=== Aim of the exercise ===
Until the line containing "Most programming languages" has been reproduced, keep reproducing each line of the material below exactly, starting with the first.

START Source material

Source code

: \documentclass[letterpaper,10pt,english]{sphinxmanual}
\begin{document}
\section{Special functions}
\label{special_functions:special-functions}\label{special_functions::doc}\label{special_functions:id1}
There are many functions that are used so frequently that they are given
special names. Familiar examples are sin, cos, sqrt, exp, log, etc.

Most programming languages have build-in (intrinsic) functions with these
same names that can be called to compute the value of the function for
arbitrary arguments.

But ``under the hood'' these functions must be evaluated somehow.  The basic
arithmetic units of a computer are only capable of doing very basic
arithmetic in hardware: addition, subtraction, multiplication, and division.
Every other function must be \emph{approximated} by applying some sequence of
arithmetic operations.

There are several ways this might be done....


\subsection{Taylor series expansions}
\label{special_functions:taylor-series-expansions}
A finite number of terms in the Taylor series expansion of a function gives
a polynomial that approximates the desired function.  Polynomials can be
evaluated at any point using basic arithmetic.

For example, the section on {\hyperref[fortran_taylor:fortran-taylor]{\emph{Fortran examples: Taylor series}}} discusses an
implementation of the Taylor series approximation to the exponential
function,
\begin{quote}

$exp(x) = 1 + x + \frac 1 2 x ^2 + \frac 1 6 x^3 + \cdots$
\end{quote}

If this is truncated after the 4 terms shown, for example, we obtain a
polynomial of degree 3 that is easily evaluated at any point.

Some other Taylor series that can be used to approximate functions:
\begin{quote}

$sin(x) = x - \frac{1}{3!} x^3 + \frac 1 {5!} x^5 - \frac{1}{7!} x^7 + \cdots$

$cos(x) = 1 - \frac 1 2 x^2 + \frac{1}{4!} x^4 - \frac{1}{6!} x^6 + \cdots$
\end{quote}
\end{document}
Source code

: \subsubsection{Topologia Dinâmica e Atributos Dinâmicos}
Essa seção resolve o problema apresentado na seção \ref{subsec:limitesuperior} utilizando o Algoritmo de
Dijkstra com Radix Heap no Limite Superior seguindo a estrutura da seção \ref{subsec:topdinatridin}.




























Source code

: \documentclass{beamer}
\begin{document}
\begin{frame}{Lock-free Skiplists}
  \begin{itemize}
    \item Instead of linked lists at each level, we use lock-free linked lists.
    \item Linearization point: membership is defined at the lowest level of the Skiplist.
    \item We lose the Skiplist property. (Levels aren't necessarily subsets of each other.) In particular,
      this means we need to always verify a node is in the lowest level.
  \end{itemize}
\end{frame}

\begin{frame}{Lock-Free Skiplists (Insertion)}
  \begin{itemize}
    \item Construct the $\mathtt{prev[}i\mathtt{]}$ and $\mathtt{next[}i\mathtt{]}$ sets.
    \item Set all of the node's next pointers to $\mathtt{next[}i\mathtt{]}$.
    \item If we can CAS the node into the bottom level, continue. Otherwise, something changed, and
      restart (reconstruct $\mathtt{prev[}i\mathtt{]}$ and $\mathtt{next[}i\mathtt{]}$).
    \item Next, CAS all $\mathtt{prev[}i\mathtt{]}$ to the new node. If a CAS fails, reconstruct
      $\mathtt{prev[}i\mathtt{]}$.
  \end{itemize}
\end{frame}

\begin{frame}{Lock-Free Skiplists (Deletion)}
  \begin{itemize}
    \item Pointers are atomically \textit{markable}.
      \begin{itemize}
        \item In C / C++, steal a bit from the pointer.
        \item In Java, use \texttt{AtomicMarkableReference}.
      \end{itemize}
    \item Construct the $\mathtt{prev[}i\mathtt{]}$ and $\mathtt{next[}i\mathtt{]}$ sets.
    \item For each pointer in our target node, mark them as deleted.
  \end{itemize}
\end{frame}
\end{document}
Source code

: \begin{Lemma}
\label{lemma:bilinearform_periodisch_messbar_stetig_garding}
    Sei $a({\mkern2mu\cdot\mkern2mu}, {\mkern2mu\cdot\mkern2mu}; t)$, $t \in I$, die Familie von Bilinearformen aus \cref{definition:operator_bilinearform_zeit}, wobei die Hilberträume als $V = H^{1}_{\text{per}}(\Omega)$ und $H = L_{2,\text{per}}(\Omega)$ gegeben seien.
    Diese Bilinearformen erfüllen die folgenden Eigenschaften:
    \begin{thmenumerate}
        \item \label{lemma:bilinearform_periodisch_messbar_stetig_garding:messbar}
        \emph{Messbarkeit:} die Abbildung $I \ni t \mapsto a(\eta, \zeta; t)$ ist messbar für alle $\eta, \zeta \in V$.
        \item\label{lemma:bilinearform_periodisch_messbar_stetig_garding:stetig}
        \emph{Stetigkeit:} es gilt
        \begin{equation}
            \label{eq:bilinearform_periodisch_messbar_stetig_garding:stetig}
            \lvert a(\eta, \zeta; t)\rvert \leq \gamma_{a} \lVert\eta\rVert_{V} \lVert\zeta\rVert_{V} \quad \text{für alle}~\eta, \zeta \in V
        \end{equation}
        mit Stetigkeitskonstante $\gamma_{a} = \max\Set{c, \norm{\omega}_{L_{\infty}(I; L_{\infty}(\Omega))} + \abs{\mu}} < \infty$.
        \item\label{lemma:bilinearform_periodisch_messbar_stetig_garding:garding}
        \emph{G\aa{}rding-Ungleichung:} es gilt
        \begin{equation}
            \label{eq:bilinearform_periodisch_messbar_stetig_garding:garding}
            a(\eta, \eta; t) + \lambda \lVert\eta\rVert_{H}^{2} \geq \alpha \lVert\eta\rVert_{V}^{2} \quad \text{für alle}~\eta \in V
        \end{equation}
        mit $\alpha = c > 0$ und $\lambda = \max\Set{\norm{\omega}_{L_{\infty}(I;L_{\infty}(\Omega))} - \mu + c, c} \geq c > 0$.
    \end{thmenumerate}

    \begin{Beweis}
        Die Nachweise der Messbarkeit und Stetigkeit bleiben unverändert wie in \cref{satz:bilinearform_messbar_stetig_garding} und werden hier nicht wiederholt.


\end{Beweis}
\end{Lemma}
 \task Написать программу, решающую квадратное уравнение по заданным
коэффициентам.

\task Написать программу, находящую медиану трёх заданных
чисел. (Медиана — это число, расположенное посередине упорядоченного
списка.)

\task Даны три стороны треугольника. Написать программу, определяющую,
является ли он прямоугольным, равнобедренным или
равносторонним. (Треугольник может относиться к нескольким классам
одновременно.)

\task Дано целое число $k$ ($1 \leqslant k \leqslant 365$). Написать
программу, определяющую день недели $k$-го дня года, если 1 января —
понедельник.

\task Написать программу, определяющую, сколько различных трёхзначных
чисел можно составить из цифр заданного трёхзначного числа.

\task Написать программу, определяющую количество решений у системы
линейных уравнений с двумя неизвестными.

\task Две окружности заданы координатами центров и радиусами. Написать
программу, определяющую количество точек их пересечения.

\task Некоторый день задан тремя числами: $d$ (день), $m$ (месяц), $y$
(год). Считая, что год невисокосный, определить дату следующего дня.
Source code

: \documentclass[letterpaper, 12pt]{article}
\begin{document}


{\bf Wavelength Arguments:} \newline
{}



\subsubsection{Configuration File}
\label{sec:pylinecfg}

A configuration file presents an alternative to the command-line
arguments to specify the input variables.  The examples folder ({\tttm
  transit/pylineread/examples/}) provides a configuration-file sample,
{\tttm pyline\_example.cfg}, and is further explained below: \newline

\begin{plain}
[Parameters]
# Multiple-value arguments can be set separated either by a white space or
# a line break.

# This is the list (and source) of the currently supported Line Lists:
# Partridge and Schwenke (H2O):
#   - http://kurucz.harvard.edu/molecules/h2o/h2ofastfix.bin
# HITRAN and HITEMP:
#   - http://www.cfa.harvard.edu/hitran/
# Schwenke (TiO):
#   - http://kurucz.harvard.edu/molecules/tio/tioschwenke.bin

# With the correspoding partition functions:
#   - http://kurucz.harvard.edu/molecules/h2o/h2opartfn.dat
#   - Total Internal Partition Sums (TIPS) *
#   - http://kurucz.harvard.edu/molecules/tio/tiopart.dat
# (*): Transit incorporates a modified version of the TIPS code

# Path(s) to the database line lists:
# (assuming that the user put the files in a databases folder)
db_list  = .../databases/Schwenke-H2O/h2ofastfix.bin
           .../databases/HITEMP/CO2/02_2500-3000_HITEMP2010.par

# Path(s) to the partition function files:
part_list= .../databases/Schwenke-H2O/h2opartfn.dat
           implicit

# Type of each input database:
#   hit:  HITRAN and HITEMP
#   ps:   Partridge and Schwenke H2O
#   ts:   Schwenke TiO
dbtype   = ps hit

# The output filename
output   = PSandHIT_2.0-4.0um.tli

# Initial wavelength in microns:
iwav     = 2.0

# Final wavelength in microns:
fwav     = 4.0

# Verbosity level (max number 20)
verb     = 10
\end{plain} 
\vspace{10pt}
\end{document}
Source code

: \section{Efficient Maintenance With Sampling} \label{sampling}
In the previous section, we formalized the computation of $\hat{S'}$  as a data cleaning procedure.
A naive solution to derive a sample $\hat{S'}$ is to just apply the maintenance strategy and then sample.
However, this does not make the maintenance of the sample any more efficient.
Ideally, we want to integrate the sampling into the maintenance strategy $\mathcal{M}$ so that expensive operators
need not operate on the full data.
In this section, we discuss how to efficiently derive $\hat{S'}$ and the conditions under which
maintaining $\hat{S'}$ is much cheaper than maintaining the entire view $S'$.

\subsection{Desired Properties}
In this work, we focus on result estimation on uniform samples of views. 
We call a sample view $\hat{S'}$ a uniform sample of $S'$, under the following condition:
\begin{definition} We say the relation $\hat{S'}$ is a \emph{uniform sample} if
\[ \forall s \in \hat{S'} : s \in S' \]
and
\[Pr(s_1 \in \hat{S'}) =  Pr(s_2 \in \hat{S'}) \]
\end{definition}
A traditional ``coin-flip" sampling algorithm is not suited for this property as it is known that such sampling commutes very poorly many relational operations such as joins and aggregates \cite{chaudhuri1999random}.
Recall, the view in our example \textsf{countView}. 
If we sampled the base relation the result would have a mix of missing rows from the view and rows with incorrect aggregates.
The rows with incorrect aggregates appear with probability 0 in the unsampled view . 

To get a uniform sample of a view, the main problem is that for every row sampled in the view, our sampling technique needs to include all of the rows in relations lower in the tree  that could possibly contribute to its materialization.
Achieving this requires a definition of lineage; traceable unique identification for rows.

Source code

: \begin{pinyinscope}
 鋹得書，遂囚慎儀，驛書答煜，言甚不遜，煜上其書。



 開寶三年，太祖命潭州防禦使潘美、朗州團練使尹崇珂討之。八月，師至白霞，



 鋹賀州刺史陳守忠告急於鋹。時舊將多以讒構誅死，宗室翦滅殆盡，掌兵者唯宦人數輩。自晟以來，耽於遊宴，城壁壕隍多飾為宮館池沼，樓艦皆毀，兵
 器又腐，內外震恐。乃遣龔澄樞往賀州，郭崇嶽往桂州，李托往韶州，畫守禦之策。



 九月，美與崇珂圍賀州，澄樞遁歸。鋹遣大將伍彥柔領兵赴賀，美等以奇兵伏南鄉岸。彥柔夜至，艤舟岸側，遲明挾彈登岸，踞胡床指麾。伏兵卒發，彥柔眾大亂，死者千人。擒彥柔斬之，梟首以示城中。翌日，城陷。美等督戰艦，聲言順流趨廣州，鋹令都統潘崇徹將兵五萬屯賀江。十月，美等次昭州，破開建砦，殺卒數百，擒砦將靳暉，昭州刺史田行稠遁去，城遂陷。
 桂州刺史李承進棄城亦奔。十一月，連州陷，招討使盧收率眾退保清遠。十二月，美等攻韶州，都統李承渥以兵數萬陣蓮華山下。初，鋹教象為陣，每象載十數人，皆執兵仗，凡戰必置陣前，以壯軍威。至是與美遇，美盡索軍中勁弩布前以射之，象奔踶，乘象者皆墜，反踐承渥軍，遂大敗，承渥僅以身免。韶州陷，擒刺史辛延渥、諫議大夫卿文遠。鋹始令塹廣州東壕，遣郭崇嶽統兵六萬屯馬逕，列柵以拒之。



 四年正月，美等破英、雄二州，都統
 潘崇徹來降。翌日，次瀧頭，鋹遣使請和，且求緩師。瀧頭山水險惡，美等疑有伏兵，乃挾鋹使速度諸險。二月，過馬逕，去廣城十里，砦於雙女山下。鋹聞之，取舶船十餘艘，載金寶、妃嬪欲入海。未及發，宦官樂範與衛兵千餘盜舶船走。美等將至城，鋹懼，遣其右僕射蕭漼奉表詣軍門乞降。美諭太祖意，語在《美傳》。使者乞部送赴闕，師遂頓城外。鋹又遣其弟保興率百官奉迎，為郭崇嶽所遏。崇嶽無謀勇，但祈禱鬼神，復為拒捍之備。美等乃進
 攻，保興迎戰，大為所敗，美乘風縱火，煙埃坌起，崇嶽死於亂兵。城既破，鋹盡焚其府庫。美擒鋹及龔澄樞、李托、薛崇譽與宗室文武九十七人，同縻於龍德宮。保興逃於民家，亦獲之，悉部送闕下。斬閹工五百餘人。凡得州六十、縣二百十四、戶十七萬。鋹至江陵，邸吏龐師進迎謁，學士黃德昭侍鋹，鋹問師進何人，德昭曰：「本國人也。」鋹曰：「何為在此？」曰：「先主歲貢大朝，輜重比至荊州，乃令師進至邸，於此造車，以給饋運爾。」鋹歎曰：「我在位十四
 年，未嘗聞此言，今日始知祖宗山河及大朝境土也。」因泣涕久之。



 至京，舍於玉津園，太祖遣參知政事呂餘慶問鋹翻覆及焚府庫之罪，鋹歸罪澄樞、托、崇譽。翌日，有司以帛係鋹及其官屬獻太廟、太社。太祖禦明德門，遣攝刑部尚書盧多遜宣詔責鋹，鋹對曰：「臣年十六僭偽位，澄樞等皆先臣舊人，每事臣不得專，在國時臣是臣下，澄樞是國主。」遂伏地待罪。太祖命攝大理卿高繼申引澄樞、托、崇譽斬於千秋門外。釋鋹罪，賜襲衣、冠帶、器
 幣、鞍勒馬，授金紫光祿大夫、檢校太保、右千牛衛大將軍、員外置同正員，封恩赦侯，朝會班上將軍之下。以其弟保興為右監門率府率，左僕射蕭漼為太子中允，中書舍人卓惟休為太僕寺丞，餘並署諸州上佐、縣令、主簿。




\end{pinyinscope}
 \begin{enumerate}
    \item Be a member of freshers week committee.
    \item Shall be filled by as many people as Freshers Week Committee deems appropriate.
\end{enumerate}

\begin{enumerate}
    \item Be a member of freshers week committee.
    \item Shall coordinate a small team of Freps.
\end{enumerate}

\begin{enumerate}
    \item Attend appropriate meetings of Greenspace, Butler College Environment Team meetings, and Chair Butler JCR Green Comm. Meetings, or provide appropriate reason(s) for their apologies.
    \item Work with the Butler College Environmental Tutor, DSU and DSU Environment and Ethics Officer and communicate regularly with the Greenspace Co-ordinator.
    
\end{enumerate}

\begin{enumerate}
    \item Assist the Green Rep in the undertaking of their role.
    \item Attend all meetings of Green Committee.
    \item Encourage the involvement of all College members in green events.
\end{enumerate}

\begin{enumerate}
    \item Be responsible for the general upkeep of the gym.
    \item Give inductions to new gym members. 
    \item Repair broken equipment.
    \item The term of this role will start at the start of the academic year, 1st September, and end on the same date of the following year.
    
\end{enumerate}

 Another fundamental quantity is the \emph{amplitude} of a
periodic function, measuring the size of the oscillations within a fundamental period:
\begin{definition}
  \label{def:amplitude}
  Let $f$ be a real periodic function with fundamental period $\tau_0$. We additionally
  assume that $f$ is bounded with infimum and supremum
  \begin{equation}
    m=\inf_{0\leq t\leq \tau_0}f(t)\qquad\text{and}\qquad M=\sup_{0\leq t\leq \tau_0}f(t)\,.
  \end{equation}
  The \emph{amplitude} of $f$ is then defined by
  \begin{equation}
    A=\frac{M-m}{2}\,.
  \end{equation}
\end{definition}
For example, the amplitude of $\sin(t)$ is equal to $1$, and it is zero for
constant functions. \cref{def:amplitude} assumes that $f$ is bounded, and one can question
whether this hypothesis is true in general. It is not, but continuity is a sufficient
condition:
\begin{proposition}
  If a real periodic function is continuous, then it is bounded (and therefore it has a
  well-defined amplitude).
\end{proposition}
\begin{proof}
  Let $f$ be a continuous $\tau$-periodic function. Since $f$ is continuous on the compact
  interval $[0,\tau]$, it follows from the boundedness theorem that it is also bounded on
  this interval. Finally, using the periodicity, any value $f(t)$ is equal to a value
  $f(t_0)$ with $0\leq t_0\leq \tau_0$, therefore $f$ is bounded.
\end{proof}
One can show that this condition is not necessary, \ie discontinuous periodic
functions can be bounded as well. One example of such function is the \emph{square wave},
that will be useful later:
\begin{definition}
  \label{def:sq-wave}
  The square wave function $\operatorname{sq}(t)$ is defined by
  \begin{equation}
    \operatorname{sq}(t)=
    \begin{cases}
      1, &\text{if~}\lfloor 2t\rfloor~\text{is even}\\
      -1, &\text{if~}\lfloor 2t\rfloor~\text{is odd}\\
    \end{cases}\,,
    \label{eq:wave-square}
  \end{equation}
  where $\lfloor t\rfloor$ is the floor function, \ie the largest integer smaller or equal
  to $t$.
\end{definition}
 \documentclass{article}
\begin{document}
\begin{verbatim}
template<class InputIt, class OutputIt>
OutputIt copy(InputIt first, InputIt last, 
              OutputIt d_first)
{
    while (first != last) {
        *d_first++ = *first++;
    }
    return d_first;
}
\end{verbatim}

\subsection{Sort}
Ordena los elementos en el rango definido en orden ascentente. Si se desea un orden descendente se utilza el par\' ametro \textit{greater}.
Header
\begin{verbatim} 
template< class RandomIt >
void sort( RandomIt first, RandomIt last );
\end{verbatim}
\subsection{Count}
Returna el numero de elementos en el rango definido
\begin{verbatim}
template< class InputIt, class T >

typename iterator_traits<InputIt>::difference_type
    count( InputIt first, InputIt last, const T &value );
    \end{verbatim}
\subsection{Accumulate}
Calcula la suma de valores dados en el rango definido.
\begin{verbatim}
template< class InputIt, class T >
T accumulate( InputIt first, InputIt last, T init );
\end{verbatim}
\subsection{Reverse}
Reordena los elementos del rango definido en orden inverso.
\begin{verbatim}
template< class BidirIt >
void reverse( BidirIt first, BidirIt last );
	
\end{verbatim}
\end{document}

END Source material

=== Problem solution ===
Source code

: \documentclass[letterpaper,10pt,english]{sphinxmanual}
\begin{document}
\section{Special functions}
\label{special_functions:special-functions}\label{special_functions::doc}\label{special_functions:id1}
There are many functions that are used so frequently that they are given
special names. Familiar examples are sin, cos, sqrt, exp, log, etc.

Most programming languages have build-in (intrinsic) functions with these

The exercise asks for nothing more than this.